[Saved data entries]
- Opening Delimiter -
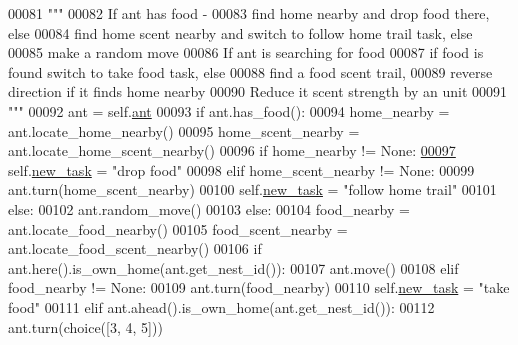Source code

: \begin{DoxyCode}
00081         \textcolor{stringliteral}{"""}
00082 \textcolor{stringliteral}{         If ant has food - }
00083 \textcolor{stringliteral}{             find home nearby and drop food there, else}
00084 \textcolor{stringliteral}{             find home scent nearby and switch to follow home trail task, else}
00085 \textcolor{stringliteral}{             make a random move}
00086 \textcolor{stringliteral}{         If ant is searching for food}
00087 \textcolor{stringliteral}{             if food is found switch to take food task, else}
00088 \textcolor{stringliteral}{             find a food scent trail,}
00089 \textcolor{stringliteral}{             reverse direction if it finds home nearby}
00090 \textcolor{stringliteral}{         Reduce it scent strength by an unit}
00091 \textcolor{stringliteral}{        """}
00092         ant = self.\hyperlink{classtask__manager_1_1Task_ac43e25887825a1bb6e3d4a5a049968be}{ant}
00093         \textcolor{keywordflow}{if} ant.has\_food():
00094             home\_nearby = ant.locate\_home\_nearby()
00095             home\_scent\_nearby = ant.locate\_home\_scent\_nearby()
00096             \textcolor{keywordflow}{if} home\_nearby != \textcolor{keywordtype}{None}:
\hypertarget{task__manager_8py_source_l00097}{}\hyperlink{classtask__manager_1_1Explore_ab1f83ac00c442f8eedd1403a59e74060}{00097}                 self.\hyperlink{classtask__manager_1_1Task_af16658f4c3c447e24f73ed3d1803e058}{new\_task} = \textcolor{stringliteral}{"drop food"}
00098             \textcolor{keywordflow}{elif} home\_scent\_nearby != \textcolor{keywordtype}{None}:
00099                 ant.turn(home\_scent\_nearby)
00100                 self.\hyperlink{classtask__manager_1_1Task_af16658f4c3c447e24f73ed3d1803e058}{new\_task} = \textcolor{stringliteral}{"follow home trail"}
00101             \textcolor{keywordflow}{else}:
00102                 ant.random\_move()
00103         \textcolor{keywordflow}{else}:
00104             food\_nearby = ant.locate\_food\_nearby()
00105             food\_scent\_nearby = ant.locate\_food\_scent\_nearby()
00106             \textcolor{keywordflow}{if} ant.here().is\_own\_home(ant.get\_nest\_id()):
00107                 ant.move()
00108             \textcolor{keywordflow}{elif} food\_nearby != \textcolor{keywordtype}{None}:
00109                 ant.turn(food\_nearby)
00110                 self.\hyperlink{classtask__manager_1_1Task_af16658f4c3c447e24f73ed3d1803e058}{new\_task} = \textcolor{stringliteral}{"take food"}
00111             \textcolor{keywordflow}{elif} ant.ahead().is\_own\_home(ant.get\_nest\_id()):
00112                 ant.turn(choice([3, 4, 5]))

\end{DoxyCode}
- Closing Delimiter -
**Action item:** Give back all entries exactly. No pictures belong in the copy.

**Completed task:**
Source code

: \begin{DoxyCode}
00081         \textcolor{stringliteral}{"""}
00082 \textcolor{stringliteral}{         If ant has food - }
00083 \textcolor{stringliteral}{             find home nearby and drop food there, else}
00084 \textcolor{stringliteral}{             find home scent nearby and switch to follow home trail task, else}
00085 \textcolor{stringliteral}{             make a random move}
00086 \textcolor{stringliteral}{         If ant is searching for food}
00087 \textcolor{stringliteral}{             if food is found switch to take food task, else}
00088 \textcolor{stringliteral}{             find a food scent trail,}
00089 \textcolor{stringliteral}{             reverse direction if it finds home nearby}
00090 \textcolor{stringliteral}{         Reduce it scent strength by an unit}
00091 \textcolor{stringliteral}{        """}
00092         ant = self.\hyperlink{classtask__manager_1_1Task_ac43e25887825a1bb6e3d4a5a049968be}{ant}
00093         \textcolor{keywordflow}{if} ant.has\_food():
00094             home\_nearby = ant.locate\_home\_nearby()
00095             home\_scent\_nearby = ant.locate\_home\_scent\_nearby()
00096             \textcolor{keywordflow}{if} home\_nearby != \textcolor{keywordtype}{None}:
\hypertarget{task__manager_8py_source_l00097}{}\hyperlink{classtask__manager_1_1Explore_ab1f83ac00c442f8eedd1403a59e74060}{00097}                 self.\hyperlink{classtask__manager_1_1Task_af16658f4c3c447e24f73ed3d1803e058}{new\_task} = \textcolor{stringliteral}{"drop food"}
00098             \textcolor{keywordflow}{elif} home\_scent\_nearby != \textcolor{keywordtype}{None}:
00099                 ant.turn(home\_scent\_nearby)
00100                 self.\hyperlink{classtask__manager_1_1Task_af16658f4c3c447e24f73ed3d1803e058}{new\_task} = \textcolor{stringliteral}{"follow home trail"}
00101             \textcolor{keywordflow}{else}:
00102                 ant.random\_move()
00103         \textcolor{keywordflow}{else}:
00104             food\_nearby = ant.locate\_food\_nearby()
00105             food\_scent\_nearby = ant.locate\_food\_scent\_nearby()
00106             \textcolor{keywordflow}{if} ant.here().is\_own\_home(ant.get\_nest\_id()):
00107                 ant.move()
00108             \textcolor{keywordflow}{elif} food\_nearby != \textcolor{keywordtype}{None}:
00109                 ant.turn(food\_nearby)
00110                 self.\hyperlink{classtask__manager_1_1Task_af16658f4c3c447e24f73ed3d1803e058}{new\_task} = \textcolor{stringliteral}{"take food"}
00111             \textcolor{keywordflow}{elif} ant.ahead().is\_own\_home(ant.get\_nest\_id()):
00112                 ant.turn(choice([3, 4, 5]))

\end{DoxyCode}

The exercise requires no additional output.